The Quran employs derivatives of the same linguistic root to indicate a barrier to salvation or a place of absolute destruction, such as in Surah Al-Kahf (18:52): "...And We will make between them a [place of] certain destruction (mawbiqa)" and Surah Ash-Shura (42:34): "Or He destroys them (yuwbiq-hunna) for what they earned."

== Jurisprudential analysis of the seven sins ==
Legal scholars across the major schools of Islamic law agree that the specification of "seven" sins in this text does not establish an absolute numerical restriction for major sins. Instead, the tradition highlights these seven due to their immediate threat to the foundational public benefits protected under Maqasid al-Shariah (the higher objectives of Islamic law): religion, life, intellect, wealth, and honor.

=== Polytheism ===
The assignment of co-equals or intermediaries to God (شِرْك) in worship or lordship is classified as the gravest transgression in Islamic theology, rendering all spiritual deeds void if unrepented.

=== Magic ===
Classical jurists view active engagement in sorcery, occult practices, or malicious spells (سحر) as a subversion of faith. It often carried capital statutory penalties under historic Islamic criminal law regulations and still can be punished by death in Saudi Arabia.
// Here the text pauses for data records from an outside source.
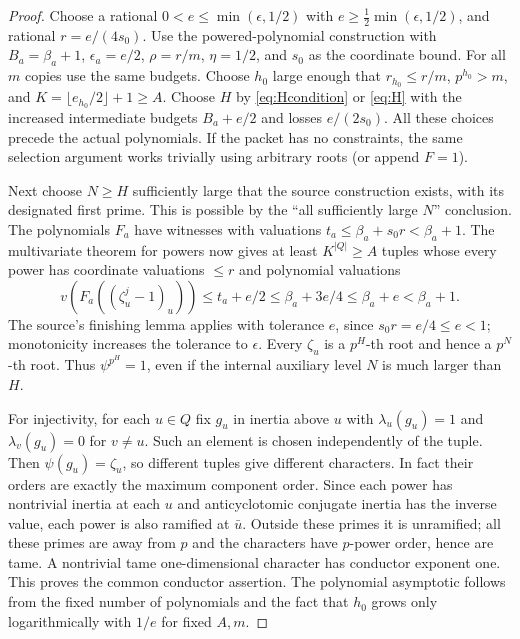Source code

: \documentclass[11pt]{article}
\theoremstyle{remark}\newtheorem{remark}[theorem]{Remark}
\begin{document}
\begin{proof}
Choose a rational $0<e\le\min(\epsilon,1/2)$ with
$e\ge\tfrac12\min(\epsilon,1/2)$, and rational $r=e/(4s_0)$.
Use the powered-polynomial construction with $B_a=\beta_a+1$,
$\epsilon_a=e/2$, $\rho=r/m$, $\eta=1/2$, and $s_0$ as the coordinate
bound. For all $m$ copies use the same budgets. Choose $h_0$ large enough
that $r_{h_0}\le r/m$, $p^{h_0}>m$, and
$K=\lfloor e_{h_0}/2\rfloor+1\ge A$. Choose $H$ by
\eqref{eq:Hcondition} or \eqref{eq:H} with the increased intermediate
budgets $B_a+e/2$ and losses $e/(2s_0)$. All these choices precede the
actual polynomials. If the packet has no constraints, the same selection
argument works trivially using arbitrary roots (or append $F=1$).

Next choose $N\ge H$ sufficiently large that the source construction
exists, with its designated first prime. This is possible by the
``all sufficiently large $N$'' conclusion. The polynomials $F_a$ have
witnesses with valuations $t_a\le\beta_a+s_0r<\beta_a+1$.
The multivariate theorem for powers now gives at least
$K^{|Q|}\ge A$ tuples whose every power has coordinate valuations
$\le r$ and polynomial valuations
\[
 v(F_a((\zeta_u^j-1)_u))\le t_a+e/2
 \le\beta_a+3e/4\le\beta_a+e<\beta_a+1.
\]
The source's finishing lemma applies with tolerance $e$, since
$s_0r=e/4\le e<1$; monotonicity increases the tolerance to $\epsilon$.
Every $\zeta_u$ is a $p^H$-th root and hence a $p^N$-th root. Thus
$\psi^{p^H}=1$, even if the internal auxiliary level $N$ is much larger
than $H$.

For injectivity, for each $u\in Q$ fix $g_u$ in inertia above $u$ with
$\lambda_u(g_u)=1$ and $\lambda_v(g_u)=0$ for $v\ne u$. Such an
element is chosen independently of the tuple. Then $\psi(g_u)=\zeta_u$,
so different tuples give different characters. In fact their orders
are exactly the maximum component order. Since each power has nontrivial
inertia at each $u$ and anticyclotomic conjugate inertia has the inverse
value, each power is also ramified at $\bar u$. Outside these primes
it is unramified; all these primes are away from $p$ and the characters
have $p$-power order, hence are tame. A nontrivial tame one-dimensional
character has conductor exponent one. This proves the common conductor
assertion. The polynomial asymptotic follows from the fixed number of
polynomials and the fact that $h_0$ grows only logarithmically with
$1/e$ for fixed $A,m$.
\end{proof}
\end{document}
=== Unjustified homicide ===
The intentional or semi-intentional taking of human life outside the authorized boundaries of judicial capital punishment or defensive combat operations is included amoungsth the seven destructive sins, however, traditional Islamic jurisprudence treats homicide only as a civil dispute between victim and perpetrator, rather than an act requiring corrective punishment by the state to maintain order.

=== Usury ===
In Islam, usury (ربا) includes any form of enrichment that involves paying or charging interest in financial transactions.
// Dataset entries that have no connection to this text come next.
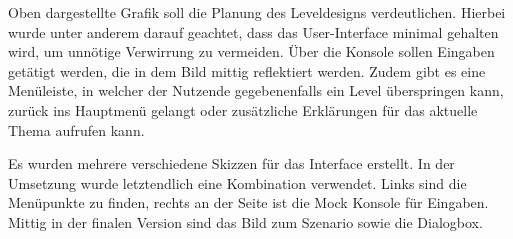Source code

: Oben dargestellte Grafik soll die Planung des Leveldesigns verdeutlichen. Hierbei wurde unter anderem darauf geachtet, dass das User-Interface minimal gehalten wird, um unnötige Verwirrung zu vermeiden.
Über die Konsole sollen Eingaben getätigt werden, die in dem Bild mittig reflektiert werden. Zudem gibt es eine Menüleiste, in welcher der Nutzende gegebenenfalls ein Level überspringen kann, zurück ins Hauptmenü gelangt oder zusätzliche Erklärungen für das aktuelle Thema aufrufen kann.

Es wurden mehrere verschiedene Skizzen für das Interface erstellt. In der Umsetzung wurde letztendlich eine Kombination verwendet. Links sind die Menüpunkte zu finden, rechts an der Seite ist die Mock Konsole für Eingaben. Mittig in der finalen Version sind das Bild zum Szenario sowie die Dialogbox.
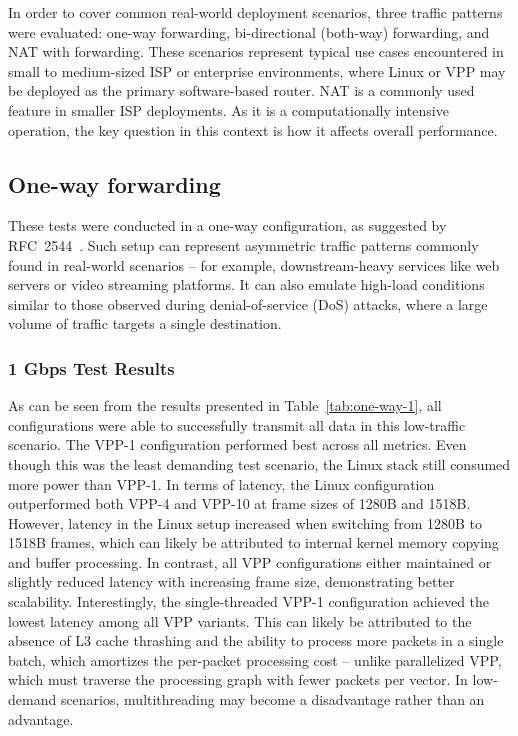 In order to cover common real-world deployment scenarios, three traffic patterns were evaluated: one-way forwarding, bi-directional (both-way) forwarding, and NAT with forwarding.
These scenarios represent typical use cases encountered in small to medium-sized ISP or enterprise environments, where Linux or VPP may be deployed as the primary software-based router.
NAT is a commonly used feature in smaller ISP deployments. As it is a computationally intensive operation, the key question in this context is how it affects overall performance.

\subsection{One-way forwarding}

These tests were conducted in a one-way configuration, as suggested by RFC~2544~\cite{rfc2544}.
Such setup can represent asymmetric traffic patterns commonly found in real-world scenarios -- for example, downstream-heavy services like web servers or video streaming platforms.
It can also emulate high-load conditions similar to those observed during denial-of-service (DoS) attacks, where a large volume of traffic targets a single destination. 

\subsubsection{1 Gbps Test Results}

As can be seen from the results presented in Table~\ref{tab:one-way-1}, all configurations were able to successfully transmit all data in this low-traffic scenario.
The VPP-1 configuration performed best across all metrics. Even though this was the least demanding test scenario, the Linux stack still consumed more power than VPP-1.
In terms of latency, the Linux configuration outperformed both VPP-4 and VPP-10 at frame sizes of 1280B and 1518B.
However, latency in the Linux setup increased when switching from 1280B to 1518B frames, which can likely be attributed to internal kernel memory copying and buffer processing.
In contrast, all VPP configurations either maintained or slightly reduced latency with increasing frame size, demonstrating better scalability.
Interestingly, the single-threaded VPP-1 configuration achieved the lowest latency among all VPP variants.
This can likely be attributed to the absence of L3 cache thrashing and the ability to process more packets in a single batch, which amortizes the per-packet processing cost -- unlike parallelized VPP, 
which must traverse the processing graph with fewer packets per vector.
In low-demand scenarios, multithreading may become a disadvantage rather than an advantage.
=== Consuming the wealth of an orphan ===
The misappropriation or embezzlement of property belonging to a minor orphan by a designated trustee or guardian.
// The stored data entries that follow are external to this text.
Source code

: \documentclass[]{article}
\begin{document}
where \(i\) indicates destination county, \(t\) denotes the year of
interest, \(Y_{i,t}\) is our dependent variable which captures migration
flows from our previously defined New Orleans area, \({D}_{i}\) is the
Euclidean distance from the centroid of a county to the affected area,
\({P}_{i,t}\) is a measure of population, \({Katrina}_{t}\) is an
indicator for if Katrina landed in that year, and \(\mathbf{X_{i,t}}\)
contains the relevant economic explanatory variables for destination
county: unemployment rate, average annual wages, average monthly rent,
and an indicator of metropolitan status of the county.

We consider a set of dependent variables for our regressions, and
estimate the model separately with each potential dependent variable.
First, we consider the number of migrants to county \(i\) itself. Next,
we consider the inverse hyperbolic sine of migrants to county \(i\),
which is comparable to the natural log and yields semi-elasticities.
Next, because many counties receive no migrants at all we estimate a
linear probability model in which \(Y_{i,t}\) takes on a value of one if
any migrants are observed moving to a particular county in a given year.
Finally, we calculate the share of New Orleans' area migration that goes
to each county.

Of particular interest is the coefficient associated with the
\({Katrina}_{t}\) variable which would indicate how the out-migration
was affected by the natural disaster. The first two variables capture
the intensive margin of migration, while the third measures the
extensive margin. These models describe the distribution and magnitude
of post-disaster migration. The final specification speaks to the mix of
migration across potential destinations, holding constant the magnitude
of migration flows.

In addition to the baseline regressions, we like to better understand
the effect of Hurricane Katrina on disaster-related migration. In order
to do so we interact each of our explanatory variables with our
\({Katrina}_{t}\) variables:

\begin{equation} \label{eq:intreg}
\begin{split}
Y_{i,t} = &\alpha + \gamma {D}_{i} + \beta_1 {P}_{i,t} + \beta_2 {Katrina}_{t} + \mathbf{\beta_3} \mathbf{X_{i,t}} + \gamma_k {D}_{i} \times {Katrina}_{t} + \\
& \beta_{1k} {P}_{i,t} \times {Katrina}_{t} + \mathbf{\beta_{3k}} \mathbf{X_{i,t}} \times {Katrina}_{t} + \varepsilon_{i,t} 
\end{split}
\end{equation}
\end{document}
=== Fleeing from the battlefield ===
Fleeing from the battlefield (التولي يوم الزحف) means the unauthorized desertion of combat lines during an aggressive military action.

=== False accusation ===
 (القذف) is the false accusation of unchastity, adultery, or fornication directed at innocent individuals. Legal consensus dictates that while the text specifies women, it applies equally to men, carrying a fixed statutory penalty of 80 lashes.

== Scriptural correlation on minor transgressions ==
Prophetic traditions emphasize that the persistent commission of minor, unrepented sins can cumulatively result in spiritual destruction, effectively shifting their status to *Mubiqat*. In Sahih al-Bukhari, Anas ibn Malik stated: "You indulge in certain misdeeds which you consider more insignificant than a hair, but we used to count them as destructive sins (*Mubiqat*) during the lifetime of the Prophet."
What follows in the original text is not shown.